Odessa Forshmak
Ukrainian

Odessa Forshmak

Salted herring minced with apple, onion, hard-boiled egg, and butter — Odessa's signature Jewish-Ukrainian appetizer eaten on dark bread.

Easy30 min

Where it comes from

Forshmak (Yiddish/German for 'foretaste' or 'fore-taste') is one of the great Jewish-Ukrainian dishes of Odessa, where a large Jewish community shaped southern Ukrainian cuisine for two centuries before WWII. The recipe migrated with Ashkenazi Jewish communities from Germany into Eastern Europe; Odessa's version became the most refined — minced fine, mounted with butter, brightened with apple. The dish remains the unofficial appetizer at any Odessa-tradition meal, served on rye with a sprig of dill.

On the plate

Spread thick on dark rye, a forshmak topping is pink-grey with flecks of egg, apple, onion. The salt-cured herring is balanced by the butter's smoothness and the apple's tartness. Vodka on the side cleans the palate between bites. The unmistakable signature of Odessa's Jewish heritage.

How it works

Soaking salted herring in milk for 1 hour reduces the surface salt by about 50% through osmosis — without this step, the forshmak is too salty to eat in any quantity. The butter doesn't just bind the spread; it coats the salt crystals and prevents them from feeling sharp on the tongue.

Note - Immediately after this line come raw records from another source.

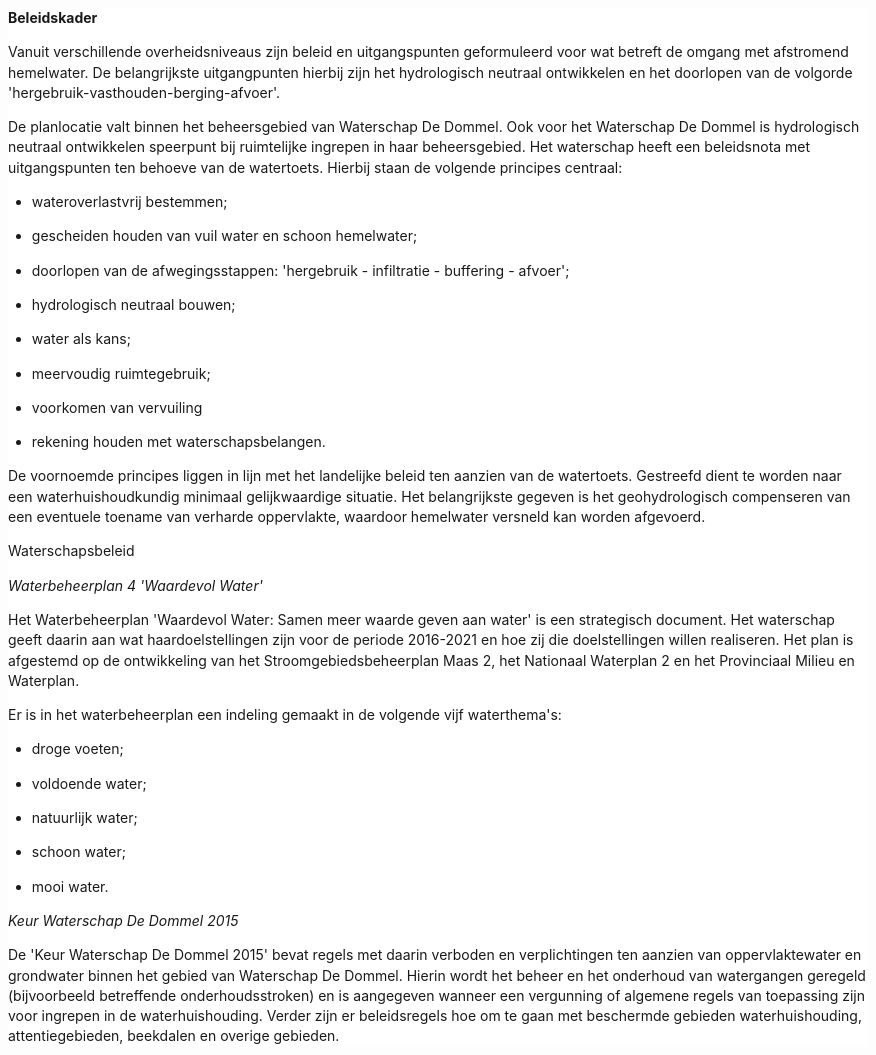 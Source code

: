 **Beleidskader**

Vanuit verschillende overheidsniveaus zijn beleid en uitgangspunten geformuleerd voor wat betreft de omgang met afstromend hemelwater. De belangrijkste uitgangpunten hierbij zijn het hydrologisch neutraal ontwikkelen en het doorlopen van de volgorde 'hergebruik\-vasthouden\-berging\-afvoer'.

De planlocatie valt binnen het beheersgebied van Waterschap De Dommel. Ook voor het Waterschap De Dommel is hydrologisch neutraal ontwikkelen speerpunt bij ruimtelijke ingrepen in haar beheersgebied. Het waterschap heeft een beleidsnota met uitgangspunten ten behoeve van de watertoets. Hierbij staan de volgende principes centraal:

* wateroverlastvrij bestemmen;

* gescheiden houden van vuil water en schoon hemelwater;

* doorlopen van de afwegingsstappen: 'hergebruik \- infiltratie \- buffering \- afvoer';

* hydrologisch neutraal bouwen;

* water als kans;

* meervoudig ruimtegebruik;

* voorkomen van vervuiling

* rekening houden met waterschapsbelangen.

De voornoemde principes liggen in lijn met het landelijke beleid ten aanzien van de watertoets. Gestreefd dient te worden naar een waterhuishoudkundig minimaal gelijkwaardige situatie. Het belangrijkste gegeven is het geohydrologisch compenseren van een eventuele toename van verharde oppervlakte, waardoor hemelwater versneld kan worden afgevoerd.

Waterschapsbeleid

*Waterbeheerplan 4 'Waardevol Water'*

Het Waterbeheerplan 'Waardevol Water: Samen meer waarde geven aan water' is een strategisch document. Het waterschap geeft daarin aan wat haardoelstellingen zijn voor de periode 2016\-2021 en hoe zij die doelstellingen willen realiseren. Het plan is afgestemd op de ontwikkeling van het Stroomgebiedsbeheerplan Maas 2, het Nationaal Waterplan 2 en het Provinciaal Milieu en Waterplan.

Er is in het waterbeheerplan een indeling gemaakt in de volgende vijf waterthema's:

* droge voeten;

* voldoende water;

* natuurlijk water;

* schoon water;

* mooi water.

*Keur Waterschap De Dommel 2015*

De 'Keur Waterschap De Dommel 2015' bevat regels met daarin verboden en verplichtingen ten aanzien van oppervlaktewater en grondwater binnen het gebied van Waterschap De Dommel. Hierin wordt het beheer en het onderhoud van watergangen geregeld (bijvoorbeeld betreffende onderhoudsstroken) en is aangegeven wanneer een vergunning of algemene regels van toepassing zijn voor ingrepen in de waterhuishouding. Verder zijn er beleidsregels hoe om te gaan met beschermde gebieden waterhuishouding, attentiegebieden, beekdalen en overige gebieden.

Tart apple provides acid that prevents the spread from tasting one-note salty.

Variations

Odessa Jewish version uses apple and butter; Lithuanian Jewish version uses pickle instead of apple; Baltic version uses sour cream instead of butter — three Ashkenazi forshmaks.

On the Palate

HeatRichnessComplexityFermentFreshness

Ingredients

Serves 8

How it's made

5 steps · Show
25 min active · 5 min waiting
  1. 1
    60 min

    Soak 4 salted herring fillets in cold milk for 1 hour to reduce saltiness (skip if using lightly-cured fillets). Drain.

  2. 2
    11 min

    Hard-boil 3 eggs (10 min); peel and cool.

  3. 3
    10 min

    Mince herring fillets, 1 peeled tart apple (Antonovka or Granny Smith), 1 small white onion, 3 hard-boiled eggs to fine consistency (use food processor with short pulses or chop by hand).

  4. 4
    4 min

    Transfer to bowl; mix with 80g softened butter, 1 slice of dark rye bread (crustless, soaked in milk and squeezed), 1 tbsp Dijon mustard, ½ tsp ground black pepper. Mix thoroughly to spreadable paste.

  5. 5
    5 min

    Chill 5 min. Spread thick on slices of dark rye bread; garnish with a sprig of fresh dill, a thin slice of red onion. Serve as appetizer with a shot of vodka.